To generate a Torchserve MAR file use following command:

In [None]:
!torch-model-archiver --model-name codegen25 --version 1.0 --handler codegen_handler.py --config-file model-config.yaml --extra-files codegen25.py -r requirements.txt --archive-format tgz

Next, copy the model into an S3 bucket of your choice:

In [None]:
!aws s3 cp codegen25.tar.gz s3://<s3 bucket name>/

### Create AWS Sagemaker endpoint

# **<span style="background: yellow">Todo: describe creating the endpoint</span>**
# **<span style="background: yellow">Todo: prepare variables to change based on user needs</span>**
# **<span style="background: yellow">Todo: initialize with codegen not bert</span>**

In [3]:
from datetime import datetime

current_datetime = datetime.now().strftime('%Y-%m-%d-%H-%M-%S')

In [5]:
import sagemaker
import boto3

boto3_session = boto3.session.Session(region_name="us-west-2")
smr = boto3.client('sagemaker-runtime')
sm = boto3.client('sagemaker')
role = sagemaker.get_execution_role()
sess = sagemaker.session.Session(boto3_session, sagemaker_client=sm, sagemaker_runtime_client=smr)
region = sess._region_name
account = sess.account_id()

bucket_name = sess.default_bucket()
prefix = "torchserve"
output_path = f"s3://{bucket_name}/{prefix}"
print(f'account={account}, region={region}, role={role}, output_path={output_path}')

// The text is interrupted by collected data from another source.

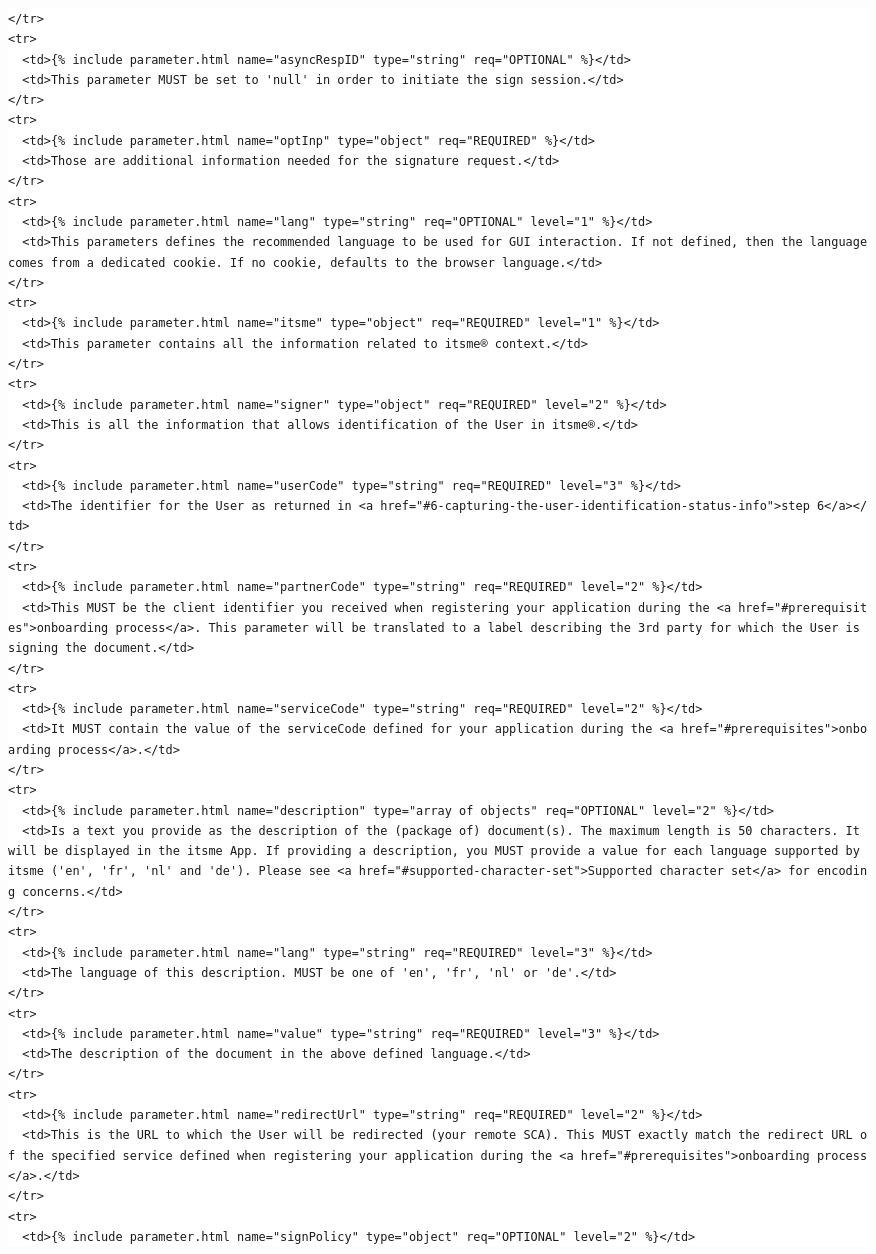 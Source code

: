     </tr>
    <tr>
      <td>{% include parameter.html name="asyncRespID" type="string" req="OPTIONAL" %}</td>
      <td>This parameter MUST be set to 'null' in order to initiate the sign session.</td>
    </tr>
    <tr>
      <td>{% include parameter.html name="optInp" type="object" req="REQUIRED" %}</td>
      <td>Those are additional information needed for the signature request.</td>
    </tr>
    <tr>
      <td>{% include parameter.html name="lang" type="string" req="OPTIONAL" level="1" %}</td>
      <td>This parameters defines the recommended language to be used for GUI interaction. If not defined, then the language comes from a dedicated cookie. If no cookie, defaults to the browser language.</td>
    </tr>
    <tr>
      <td>{% include parameter.html name="itsme" type="object" req="REQUIRED" level="1" %}</td>
      <td>This parameter contains all the information related to itsme® context.</td>
    </tr>
    <tr>
      <td>{% include parameter.html name="signer" type="object" req="REQUIRED" level="2" %}</td>
      <td>This is all the information that allows identification of the User in itsme®.</td>
    </tr>
    <tr>
      <td>{% include parameter.html name="userCode" type="string" req="REQUIRED" level="3" %}</td>
      <td>The identifier for the User as returned in <a href="#6-capturing-the-user-identification-status-info">step 6</a></td>
    </tr>
    <tr>
      <td>{% include parameter.html name="partnerCode" type="string" req="REQUIRED" level="2" %}</td>
      <td>This MUST be the client identifier you received when registering your application during the <a href="#prerequisites">onboarding process</a>. This parameter will be translated to a label describing the 3rd party for which the User is signing the document.</td>
    </tr>
    <tr>
      <td>{% include parameter.html name="serviceCode" type="string" req="REQUIRED" level="2" %}</td>
      <td>It MUST contain the value of the serviceCode defined for your application during the <a href="#prerequisites">onboarding process</a>.</td>
    </tr>
    <tr>
      <td>{% include parameter.html name="description" type="array of objects" req="OPTIONAL" level="2" %}</td>
      <td>Is a text you provide as the description of the (package of) document(s). The maximum length is 50 characters. It will be displayed in the itsme App. If providing a description, you MUST provide a value for each language supported by itsme ('en', 'fr', 'nl' and 'de'). Please see <a href="#supported-character-set">Supported character set</a> for encoding concerns.</td>
    </tr>
    <tr>
      <td>{% include parameter.html name="lang" type="string" req="REQUIRED" level="3" %}</td>
      <td>The language of this description. MUST be one of 'en', 'fr', 'nl' or 'de'.</td>
    </tr>
    <tr>
      <td>{% include parameter.html name="value" type="string" req="REQUIRED" level="3" %}</td>
      <td>The description of the document in the above defined language.</td>
    </tr>
    <tr>
      <td>{% include parameter.html name="redirectUrl" type="string" req="REQUIRED" level="2" %}</td>
      <td>This is the URL to which the User will be redirected (your remote SCA). This MUST exactly match the redirect URL of the specified service defined when registering your application during the <a href="#prerequisites">onboarding process</a>.</td>
    </tr>
    <tr>
      <td>{% include parameter.html name="signPolicy" type="object" req="OPTIONAL" level="2" %}</td>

account=205130860845, region=us-west-2, role=arn:aws:iam::205130860845:role/sagemaker_fullaccess, output_path=s3://sagemaker-us-west-2-205130860845/torchserve


In [12]:
from sagemaker import Model

instance_type = "ml.m7i.8xlarge"
endpoint_name = sagemaker.utils.name_from_base("bert-ipex")
s3_url = "s3://intel-sagemaker/bert_ts_clean.tar.gz"

container = "205130860845.dkr.ecr.us-west-2.amazonaws.com/pytorch_inference:2.2.0-cpu-intel-py310-ubuntu20.04-sagemaker-2024-02-28-13-36-20"
model = Model(
    name="torchserve-bert-ipex" + datetime.now().strftime("%Y-%m-%d-%H-%M-%S"),
    # Enable SageMaker uncompressed model artifacts
    model_data=s3_url,
    image_uri=container,
    role=role,
    sagemaker_session=sess,
    env={"TS_INSTALL_PY_DEP_PER_MODEL": "true",
         "SAGEMAKER_CONTAINER_LOG_LEVEL": "0",
         "SAGEMAKER_REGION": region},
)
print(endpoint_name)
print(model)

bert-ipex-2024-03-04-17-46-00-450
<sagemaker.model.Model object at 0x7f3dc5adfdf0>


In [13]:
model.deploy(
    initial_instance_count=1,
    instance_type=instance_type,
    endpoint_name=endpoint_name,
    #volume_size=32, # increase the size to store large model
    model_data_download_timeout=3600, # increase the timeout to download large model
    container_startup_health_check_timeout=600, # increase the timeout to load large model
)

----!

### Invoke the endpoint

# **<span style="background: yellow">Todo: describe invoking the endpoint</span>**
# **<span style="background: yellow">Todo: use humaneval to generate</span>**

In [16]:
import time, json

client = boto3.client('sagemaker-runtime')
context="The Panthers finished the regular season with a 15-1 record, and quarterback Cam Newton was named the NFL Most Valuable Player (MVP). They defeated the Arizona Cardinals 49-15 in the NFC Championship Game and advanced to their second Super Bowl appearance since the franchise was founded in 1995. The Broncos finished the regular season with a 12-4 record, and denied the New England Patriots a chance to defend their title from Super Bowl XLIX by defeating them 20-18 in the AFC Championship Game. They joined the Patriots, Dallas Cowboys, and Pittsburgh Steelers as one of four teams that have made eight appearances in the Super Bowl."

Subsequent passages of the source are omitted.